Burnout is not a problem of too much. It is a problem of too little: too little meaning, too little recovery, too little sense that the work still matters.
Ask yourself: does a full night of sleep help? Does a long weekend reset you at all?
If yes, you're dealing with stress. The system is taxed but intact. You need recovery and load management.
If no, pay attention. When rest doesn't restore you, when you come back from a break and feel nothing, when the things that used to matter feel hollow, that's burnout territory. The tank isn't just low. Something is wrong with the engine.
High performers have been rewarded their entire careers for pushing through. Stress is familiar territory and they know how to function in it, even thrive in it. So when burnout arrives, it gets misread. It looks like laziness. It feels like weakness. Neither is true.
The World Health Organization classified burnout as an occupational phenomenon in 2019 (ICD-11). It is what happens when the conditions of work go unaddressed long enough. Among the factors Maslach identified: chronic overload, lack of control, insufficient recognition, and value misalignment.

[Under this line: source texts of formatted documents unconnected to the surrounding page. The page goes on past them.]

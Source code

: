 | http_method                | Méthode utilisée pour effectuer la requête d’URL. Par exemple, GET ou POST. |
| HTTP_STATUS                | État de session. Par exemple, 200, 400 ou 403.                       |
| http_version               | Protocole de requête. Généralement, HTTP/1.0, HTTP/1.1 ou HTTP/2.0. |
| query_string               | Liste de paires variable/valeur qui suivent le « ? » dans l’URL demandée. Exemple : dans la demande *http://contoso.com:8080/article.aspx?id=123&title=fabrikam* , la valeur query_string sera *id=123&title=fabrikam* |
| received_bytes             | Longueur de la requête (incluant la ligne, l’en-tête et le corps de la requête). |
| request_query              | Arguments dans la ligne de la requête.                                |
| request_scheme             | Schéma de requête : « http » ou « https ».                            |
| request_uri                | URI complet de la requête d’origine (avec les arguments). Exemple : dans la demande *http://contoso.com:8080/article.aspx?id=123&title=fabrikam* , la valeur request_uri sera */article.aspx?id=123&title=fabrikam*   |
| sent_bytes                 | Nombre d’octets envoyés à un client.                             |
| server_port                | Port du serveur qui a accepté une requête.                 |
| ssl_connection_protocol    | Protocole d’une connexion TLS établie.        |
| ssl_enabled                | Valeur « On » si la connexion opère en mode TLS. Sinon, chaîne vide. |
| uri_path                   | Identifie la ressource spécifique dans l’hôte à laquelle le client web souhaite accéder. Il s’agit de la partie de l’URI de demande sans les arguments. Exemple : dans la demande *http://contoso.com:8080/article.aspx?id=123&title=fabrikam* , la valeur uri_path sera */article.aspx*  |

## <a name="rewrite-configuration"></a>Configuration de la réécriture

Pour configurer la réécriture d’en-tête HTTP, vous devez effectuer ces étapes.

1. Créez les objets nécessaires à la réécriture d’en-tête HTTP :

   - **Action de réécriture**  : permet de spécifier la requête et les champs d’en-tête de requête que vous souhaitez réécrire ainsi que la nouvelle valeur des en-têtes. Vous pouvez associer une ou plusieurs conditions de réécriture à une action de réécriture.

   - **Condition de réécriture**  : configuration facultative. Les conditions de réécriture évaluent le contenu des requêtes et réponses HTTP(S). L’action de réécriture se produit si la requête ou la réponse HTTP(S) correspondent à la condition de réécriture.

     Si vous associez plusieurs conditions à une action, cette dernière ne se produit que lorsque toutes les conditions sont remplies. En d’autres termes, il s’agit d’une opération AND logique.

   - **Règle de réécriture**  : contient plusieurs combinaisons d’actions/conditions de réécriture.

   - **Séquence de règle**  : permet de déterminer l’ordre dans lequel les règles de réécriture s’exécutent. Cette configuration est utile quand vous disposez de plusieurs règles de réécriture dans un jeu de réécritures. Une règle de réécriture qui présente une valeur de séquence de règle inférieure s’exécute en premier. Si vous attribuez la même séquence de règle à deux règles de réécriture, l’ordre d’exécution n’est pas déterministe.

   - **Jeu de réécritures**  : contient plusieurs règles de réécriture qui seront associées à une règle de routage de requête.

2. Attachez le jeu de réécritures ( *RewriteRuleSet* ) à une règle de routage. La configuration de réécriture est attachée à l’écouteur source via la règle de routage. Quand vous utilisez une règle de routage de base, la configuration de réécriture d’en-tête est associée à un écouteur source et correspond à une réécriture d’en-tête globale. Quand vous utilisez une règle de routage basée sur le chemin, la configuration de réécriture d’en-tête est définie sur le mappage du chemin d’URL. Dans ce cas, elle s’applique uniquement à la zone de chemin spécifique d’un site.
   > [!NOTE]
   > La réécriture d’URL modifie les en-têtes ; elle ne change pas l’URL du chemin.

A burned-out leader doesn't just underperform, they flatten the people around them. Cynicism and apathy tends to spread. When the person at the top stops caring, the team reads it, even if it's never said out loud. Engagement drops. People start looking for the exit.

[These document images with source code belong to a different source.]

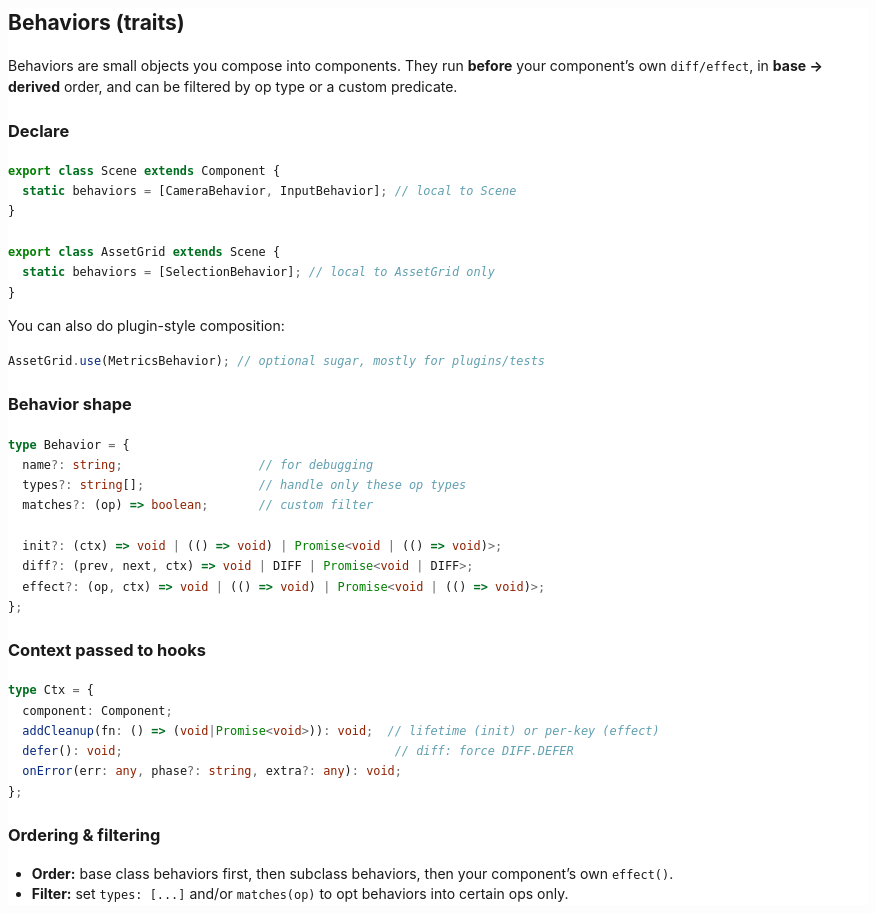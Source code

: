 ## Behaviors (traits)

Behaviors are small objects you compose into components. They run **before** your component’s own `diff/effect`, in **base → derived** order, and can be filtered by op type or a custom predicate.

### Declare

```js
export class Scene extends Component {
  static behaviors = [CameraBehavior, InputBehavior]; // local to Scene
}

export class AssetGrid extends Scene {
  static behaviors = [SelectionBehavior]; // local to AssetGrid only
}
```

You can also do plugin-style composition:

```js
AssetGrid.use(MetricsBehavior); // optional sugar, mostly for plugins/tests
```

### Behavior shape

```ts
type Behavior = {
  name?: string;                   // for debugging
  types?: string[];                // handle only these op types
  matches?: (op) => boolean;       // custom filter

  init?: (ctx) => void | (() => void) | Promise<void | (() => void)>;
  diff?: (prev, next, ctx) => void | DIFF | Promise<void | DIFF>;
  effect?: (op, ctx) => void | (() => void) | Promise<void | (() => void)>;
};
```

### Context passed to hooks

```ts
type Ctx = {
  component: Component;
  addCleanup(fn: () => (void|Promise<void>)): void;  // lifetime (init) or per-key (effect)
  defer(): void;                                      // diff: force DIFF.DEFER
  onError(err: any, phase?: string, extra?: any): void;
};
```

### Ordering & filtering

- **Order:** base class behaviors first, then subclass behaviors, then your component’s own `effect()`.
- **Filter:** set `types: [...]` and/or `matches(op)` to opt behaviors into certain ops only.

The other cost is time. Stress caught early is manageable. Burnout ignored becomes a much longer recovery, measured in months, not weekends. By the time most leaders name it, it's been building for a long time.
Once a month, sit with this: Am I tired, or am I empty?
Tired has a fix. Empty needs a different conversation. The leaders who catch burnout early are the ones willing to tell the truth about which one they're actually in.
Stress is too much coming at you. Burnout is running out of what you had. Under stress, you still believe you can get through it. There's a finish line visible, even if distant. Burnout is when the finish line disappears. You stop believing that pushing harder, or even resting, will change anything. The World Health Organization classifies burnout as an occupational phenomenon characterized by three things: exhaustion, growing mental distance from your work, and reduced professional efficacy. You can recover from a stressful week with a good weekend. You can't recover from burnout with a vacation.
Ask yourself whether rest helps. Stress responds to recovery. A week off, a slow weekend, a good night's sleep makes a real difference. If you come back to the same circumstances and the same depletion is waiting for you exactly where you left it, that's burnout. The other signal is how you feel about your work itself. Under stress, you still care. You want to get through it, get things right, do the job well. Burnout is when the caring goes. Not as a choice, but as a consequence of running on empty long enough that the engine stopped trying.
No. Rest is necessary but not sufficient. Burnout isn't just exhaustion. It's a state where the source of the exhaustion hasn't changed, so returning to it returns you to the depletion. Recovery from burnout requires addressing what created it: unrealistic expectations, chronic lack of agency, environments where effort never feels like enough, or misalignment between the work and what the person actually values. A week on a beach helps temporarily. Without changing the conditions that drove the burnout, you're back in the same place within a few weeks of return, often faster than the first time.
It looks like a leader who's still showing up but has quietly stopped leading. They're present in meetings but not really there. They approve things they'd normally question. They avoid the conversations that used to feel important. They've stopped caring about outcomes they used to fight for. The irony is that a burned-out leader can be hard to spot because they're still functional. Still making it to the meetings, still producing a version of leadership. But the quality and engagement are gone. The team usually notices before the leader admits it to themselves.